Only lines containing the string "oushu" belong in the answer; find them in the records and copy them.

Study material:
+++++
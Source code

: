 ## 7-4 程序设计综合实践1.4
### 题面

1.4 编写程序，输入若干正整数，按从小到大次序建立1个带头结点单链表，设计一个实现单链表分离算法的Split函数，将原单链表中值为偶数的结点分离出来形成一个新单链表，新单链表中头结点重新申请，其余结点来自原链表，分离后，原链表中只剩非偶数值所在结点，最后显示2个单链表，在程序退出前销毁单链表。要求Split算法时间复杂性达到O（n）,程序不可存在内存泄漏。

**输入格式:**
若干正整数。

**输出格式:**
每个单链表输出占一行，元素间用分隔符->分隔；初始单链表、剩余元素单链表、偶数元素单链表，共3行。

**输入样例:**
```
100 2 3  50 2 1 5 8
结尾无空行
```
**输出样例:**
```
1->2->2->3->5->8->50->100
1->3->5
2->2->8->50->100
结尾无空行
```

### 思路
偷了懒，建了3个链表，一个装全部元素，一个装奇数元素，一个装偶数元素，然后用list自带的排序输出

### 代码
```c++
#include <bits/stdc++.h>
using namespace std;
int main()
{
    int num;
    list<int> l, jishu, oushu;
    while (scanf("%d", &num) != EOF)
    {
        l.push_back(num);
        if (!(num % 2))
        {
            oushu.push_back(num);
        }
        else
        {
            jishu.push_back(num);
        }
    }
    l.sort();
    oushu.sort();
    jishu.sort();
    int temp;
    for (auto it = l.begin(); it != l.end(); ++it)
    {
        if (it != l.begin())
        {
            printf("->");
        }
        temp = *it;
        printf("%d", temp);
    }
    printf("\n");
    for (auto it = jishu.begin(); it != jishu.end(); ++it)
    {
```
+++++
Expected answer:
    list<int> l, jishu, oushu;
            oushu.push_back(num);
    oushu.sort();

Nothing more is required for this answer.